Entre los balcones que recuerdo, en Chile y afuera, hay uno de un embriagador piso 30 sobre los desfiladeros de acero de Nueva York al caer de la tarde, con ríos de luces allá abajo. También una logia incrustada en las alturas de un murallón del palacio ducal de Urbino, varios de palacios venecianos directamente sobre el agua silenciosa, o la filigrana crujiente y desvencijada de un balcón limeño, o el del despacho del intendente de Santiago dominando la Plaza de la Constitución; también uno de los de La Moneda, otro del soberbio palacio arzobispal sobre la Plaza de Armas, otro del Club de la Unión sobre la Alameda (entre muchos balcones de otros palacetes todavía erguidos y reminiscentes de tiempos mejores), la gran logia con peristilo del salón filarmónico del Teatro Municipal...
Se adivina el propósito de un edificio por la composición de sus fachadas.
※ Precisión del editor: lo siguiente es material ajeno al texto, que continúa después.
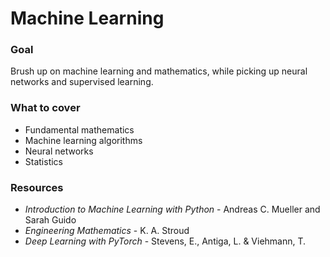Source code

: # Machine Learning

### Goal

Brush up on machine learning and mathematics, while picking up neural networks and supervised learning.

### What to cover

- Fundamental mathematics
- Machine learning algorithms
- Neural networks
- Statistics

### Resources

- _Introduction to Machine Learning with Python_ - Andreas C. Mueller and Sarah Guido
- _Engineering Mathematics_ - K. A. Stroud
- _Deep Learning with PyTorch_ - Stevens, E., Antiga, L. & Viehmann, T.
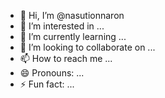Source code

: - 👋 Hi, I’m @nasutionnaron
- 👀 I’m interested in ...
- 🌱 I’m currently learning ...
- 💞️ I’m looking to collaborate on ...
- 📫 How to reach me ...
- 😄 Pronouns: ...
- ⚡ Fun fact: ...

<!---
nasutionnaron/nasutionnaron is a ✨ special ✨ repository because its `README.md` (this file) appears on your GitHub profile.
You can click the Preview link to take a look at your changes.
--->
Si hay múltiples balcones, seguramente ha sido pensado para vivienda; si hay solo uno o algunos en lugares prominentes, debe tener algún carácter institucional, donde el balcón cumple el rol simbólico de la manifestación del individuo (o la élite) ante la multitud: las arengas, los festejos, los honores. Tienen que ver también con el clima: son inútiles con veranos o inviernos inclementes (y por eso no abundan en ciertas ciudades de Norteamérica o Europa), pero en latitudes como la nuestra, abrir una puerta hacia el exterior, aunque sea en un vigésimo piso, es un pequeño lujo. Las mejores casas de la colonia chilena tenían balcones corridos en el segundo piso, y unas pocas sobrevivieron hasta entrado el siglo pasado. Tal vez por eso el modernismo chileno adoptó primero el balcón corrido para buenos edificios de departamentos, lo que luego derivó en un tipo de edificación muy peculiarmente chileno, lleno de balcones y jardineras. Hoy, la técnica y la ingeniería permiten que una arquitectura responsable provea al menos un buen recinto al aire libre, de tamaño y proporciones suficientes como para sentarse a la mesa.
Con ese pequeño regalo, la vida doméstica en la ciudad densa mejoraría considerablemente.